Typical Construction and Principle of Operation
Drift chambers are charged particle detectors that are designed to measure the trajectory of a particle's path through the detector. This is important as it ultimately allows for the measurement of a variety of quantities of scientific interest by means of inverse kinematics.
Typically, drift chambers are constructed out of a chamber filled with an ionizable gas and charged wire planes. The wire planes are arranged to be ideally perpendicular to the particle's direction of motion and come in two alternating types: cathode planes and sense planes. A cathode plane is designed such it creates a nearly-uniform static electric field which will drive electrons towards the sense planes. A sense plane is constructed with alternating anode and cathode guard wires. The anode wires are the sense wires, i.e. where the electrons ultimately end up and create an electronic signal. That electronic signal propagates away from the location of the hit in both directions and is read by a coupled pair of timers at either end of the wire. It is common to have multiple sets of layers which are oriented differently, though still perpendicularly to the direction of motion, to increase the accuracy of the ultimate reconstruction.

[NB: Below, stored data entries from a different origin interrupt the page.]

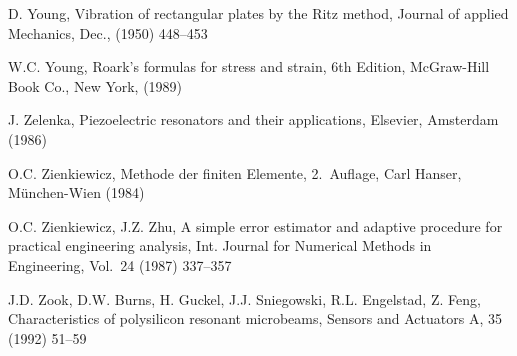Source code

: \begin{thebibliography}{xxx}
 D. Young, Vibration of rectangular plates by the Ritz method, Journal of
 applied Mechanics, Dec., (1950) 448--453

  W.C. Young, Roark's formulas for stress and strain, 6th Edition, McGraw-Hill
  Book Co., New York, (1989)

  J. Zelenka, Piezoelectric resonators and their applications, Elsevier,
  Amsterdam (1986)

 O.C. Zienkiewicz, Methode der finiten Elemente, 2.~Auflage, Carl Hanser,
 München-Wien (1984)

 O.C. Zienkiewicz, J.Z. Zhu, A simple error estimator and adaptive procedure
 for practical engineering analysis, Int. Journal for Numerical Methods in
 Engineering, Vol.~24 (1987) 337--357

 J.D. Zook, D.W. Burns, H. Guckel, J.J. Sniegowski, R.L. Engelstad, Z. Feng,
 Characteristics of polysilicon resonant microbeams, Sensors and Actuators A,
 35 (1992) 51--59

\end{thebibliography}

The general principle of operation is as follows. A charged particle moves through the detector and ionizes atoms along its path. The electrons, which have been separated from these atoms, are now accelerated towards the anode wires (sense wires). If the anode wire is very thin, the electric field near to it becomes very strong, causing the electrons to pick up a great deal of speed and cause a Townsend avalanche. A Townsend avalanche is a cascading series of ionizations which help to amplify the signal. This signal being a voltage pulse traveling towards either end of the wire from the point where the electrons hit. Using the coupled timers at the ends, it is then possible to use the difference in time of signal propagation to calculate the position along the wire of the hit.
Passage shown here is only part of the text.